• **Task brief**: Your task is to restate the data word for word.

Saved data entries
-*-*-

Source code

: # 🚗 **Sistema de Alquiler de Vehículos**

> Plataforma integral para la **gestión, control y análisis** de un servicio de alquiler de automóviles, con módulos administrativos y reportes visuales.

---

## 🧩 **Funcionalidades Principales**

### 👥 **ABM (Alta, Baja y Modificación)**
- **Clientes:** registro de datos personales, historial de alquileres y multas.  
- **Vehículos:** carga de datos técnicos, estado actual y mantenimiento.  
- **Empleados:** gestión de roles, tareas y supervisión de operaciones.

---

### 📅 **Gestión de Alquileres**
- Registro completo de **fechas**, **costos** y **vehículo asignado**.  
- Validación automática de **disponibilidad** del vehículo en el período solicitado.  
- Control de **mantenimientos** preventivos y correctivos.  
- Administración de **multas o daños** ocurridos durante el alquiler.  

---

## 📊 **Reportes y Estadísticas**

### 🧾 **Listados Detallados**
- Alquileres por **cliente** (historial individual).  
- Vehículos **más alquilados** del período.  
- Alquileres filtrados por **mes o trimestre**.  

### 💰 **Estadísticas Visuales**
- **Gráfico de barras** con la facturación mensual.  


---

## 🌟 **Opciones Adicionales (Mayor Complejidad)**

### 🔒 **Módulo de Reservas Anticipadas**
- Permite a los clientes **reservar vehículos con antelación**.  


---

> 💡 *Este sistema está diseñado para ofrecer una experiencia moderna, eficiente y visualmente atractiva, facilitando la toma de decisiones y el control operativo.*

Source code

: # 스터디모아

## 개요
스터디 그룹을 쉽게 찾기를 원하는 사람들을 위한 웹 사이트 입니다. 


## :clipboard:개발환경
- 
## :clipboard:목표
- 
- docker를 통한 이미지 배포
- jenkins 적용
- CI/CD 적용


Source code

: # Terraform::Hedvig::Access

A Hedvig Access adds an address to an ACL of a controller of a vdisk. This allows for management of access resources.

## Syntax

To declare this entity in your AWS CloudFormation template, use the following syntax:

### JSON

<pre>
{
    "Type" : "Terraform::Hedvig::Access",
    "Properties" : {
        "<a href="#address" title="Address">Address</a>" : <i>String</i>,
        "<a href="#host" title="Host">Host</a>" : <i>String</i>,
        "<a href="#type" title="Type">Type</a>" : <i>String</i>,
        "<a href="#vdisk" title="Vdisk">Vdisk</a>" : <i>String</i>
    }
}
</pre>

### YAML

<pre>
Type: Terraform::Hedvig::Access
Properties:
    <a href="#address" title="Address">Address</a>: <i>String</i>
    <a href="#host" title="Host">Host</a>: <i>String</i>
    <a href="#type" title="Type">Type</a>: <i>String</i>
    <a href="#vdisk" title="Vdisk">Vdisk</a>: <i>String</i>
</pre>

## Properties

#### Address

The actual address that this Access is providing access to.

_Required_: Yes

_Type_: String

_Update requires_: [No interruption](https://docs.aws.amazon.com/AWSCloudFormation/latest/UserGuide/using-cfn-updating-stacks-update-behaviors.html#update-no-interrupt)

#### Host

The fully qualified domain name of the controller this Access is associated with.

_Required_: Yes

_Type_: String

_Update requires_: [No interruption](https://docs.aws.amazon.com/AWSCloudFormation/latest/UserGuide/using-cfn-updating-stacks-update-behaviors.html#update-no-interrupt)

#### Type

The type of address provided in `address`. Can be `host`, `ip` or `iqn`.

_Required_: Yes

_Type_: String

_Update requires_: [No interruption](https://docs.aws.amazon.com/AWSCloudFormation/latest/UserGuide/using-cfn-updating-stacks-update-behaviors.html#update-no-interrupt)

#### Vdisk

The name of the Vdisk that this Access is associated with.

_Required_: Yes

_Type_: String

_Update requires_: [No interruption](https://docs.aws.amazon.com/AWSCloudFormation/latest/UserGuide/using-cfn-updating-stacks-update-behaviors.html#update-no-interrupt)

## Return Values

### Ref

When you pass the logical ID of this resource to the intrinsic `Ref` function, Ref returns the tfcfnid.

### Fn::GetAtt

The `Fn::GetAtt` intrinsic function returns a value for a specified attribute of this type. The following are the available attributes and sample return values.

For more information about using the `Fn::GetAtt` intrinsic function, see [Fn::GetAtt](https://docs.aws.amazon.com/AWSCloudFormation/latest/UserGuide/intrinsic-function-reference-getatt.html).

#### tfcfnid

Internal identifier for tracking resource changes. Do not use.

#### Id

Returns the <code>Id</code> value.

-*-*-

• **Result of the task**:
Source code

: # 🚗 **Sistema de Alquiler de Vehículos**

> Plataforma integral para la **gestión, control y análisis** de un servicio de alquiler de automóviles, con módulos administrativos y reportes visuales.

---

## 🧩 **Funcionalidades Principales**

### 👥 **ABM (Alta, Baja y Modificación)**
- **Clientes:** registro de datos personales, historial de alquileres y multas.  
- **Vehículos:** carga de datos técnicos, estado actual y mantenimiento.  
- **Empleados:** gestión de roles, tareas y supervisión de operaciones.

---

### 📅 **Gestión de Alquileres**
- Registro completo de **fechas**, **costos** y **vehículo asignado**.  
- Validación automática de **disponibilidad** del vehículo en el período solicitado.  
- Control de **mantenimientos** preventivos y correctivos.  
- Administración de **multas o daños** ocurridos durante el alquiler.  

---

## 📊 **Reportes y Estadísticas**

### 🧾 **Listados Detallados**
- Alquileres por **cliente** (historial individual).  
- Vehículos **más alquilados** del período.  
- Alquileres filtrados por **mes o trimestre**.  

### 💰 **Estadísticas Visuales**
- **Gráfico de barras** con la facturación mensual.  


---

## 🌟 **Opciones Adicionales (Mayor Complejidad)**

### 🔒 **Módulo de Reservas Anticipadas**
- Permite a los clientes **reservar vehículos con antelación**.  


---

> 💡 *Este sistema está diseñado para ofrecer una experiencia moderna, eficiente y visualmente atractiva, facilitando la toma de decisiones y el control operativo.*

Source code

: # 스터디모아

## 개요
스터디 그룹을 쉽게 찾기를 원하는 사람들을 위한 웹 사이트 입니다. 


## :clipboard:개발환경
- 
## :clipboard:목표
- 
- docker를 통한 이미지 배포
- jenkins 적용
- CI/CD 적용


Source code

: # Terraform::Hedvig::Access

A Hedvig Access adds an address to an ACL of a controller of a vdisk. This allows for management of access resources.

## Syntax

To declare this entity in your AWS CloudFormation template, use the following syntax:

### JSON

<pre>
{
    "Type" : "Terraform::Hedvig::Access",
    "Properties" : {
        "<a href="#address" title="Address">Address</a>" : <i>String</i>,
        "<a href="#host" title="Host">Host</a>" : <i>String</i>,
        "<a href="#type" title="Type">Type</a>" : <i>String</i>,
        "<a href="#vdisk" title="Vdisk">Vdisk</a>" : <i>String</i>
    }
}
</pre>

### YAML

<pre>
Type: Terraform::Hedvig::Access
Properties:
    <a href="#address" title="Address">Address</a>: <i>String</i>
    <a href="#host" title="Host">Host</a>: <i>String</i>
    <a href="#type" title="Type">Type</a>: <i>String</i>
    <a href="#vdisk" title="Vdisk">Vdisk</a>: <i>String</i>
</pre>

## Properties

#### Address

The actual address that this Access is providing access to.

_Required_: Yes

_Type_: String

_Update requires_: [No interruption](https://docs.aws.amazon.com/AWSCloudFormation/latest/UserGuide/using-cfn-updating-stacks-update-behaviors.html#update-no-interrupt)

#### Host

The fully qualified domain name of the controller this Access is associated with.

_Required_: Yes

_Type_: String

_Update requires_: [No interruption](https://docs.aws.amazon.com/AWSCloudFormation/latest/UserGuide/using-cfn-updating-stacks-update-behaviors.html#update-no-interrupt)

#### Type

The type of address provided in `address`. Can be `host`, `ip` or `iqn`.

_Required_: Yes

_Type_: String

_Update requires_: [No interruption](https://docs.aws.amazon.com/AWSCloudFormation/latest/UserGuide/using-cfn-updating-stacks-update-behaviors.html#update-no-interrupt)

#### Vdisk

The name of the Vdisk that this Access is associated with.

_Required_: Yes

_Type_: String

_Update requires_: [No interruption](https://docs.aws.amazon.com/AWSCloudFormation/latest/UserGuide/using-cfn-updating-stacks-update-behaviors.html#update-no-interrupt)

## Return Values

### Ref

When you pass the logical ID of this resource to the intrinsic `Ref` function, Ref returns the tfcfnid.

### Fn::GetAtt

The `Fn::GetAtt` intrinsic function returns a value for a specified attribute of this type. The following are the available attributes and sample return values.

For more information about using the `Fn::GetAtt` intrinsic function, see [Fn::GetAtt](https://docs.aws.amazon.com/AWSCloudFormation/latest/UserGuide/intrinsic-function-reference-getatt.html).

#### tfcfnid

Internal identifier for tracking resource changes. Do not use.

#### Id

Returns the <code>Id</code> value.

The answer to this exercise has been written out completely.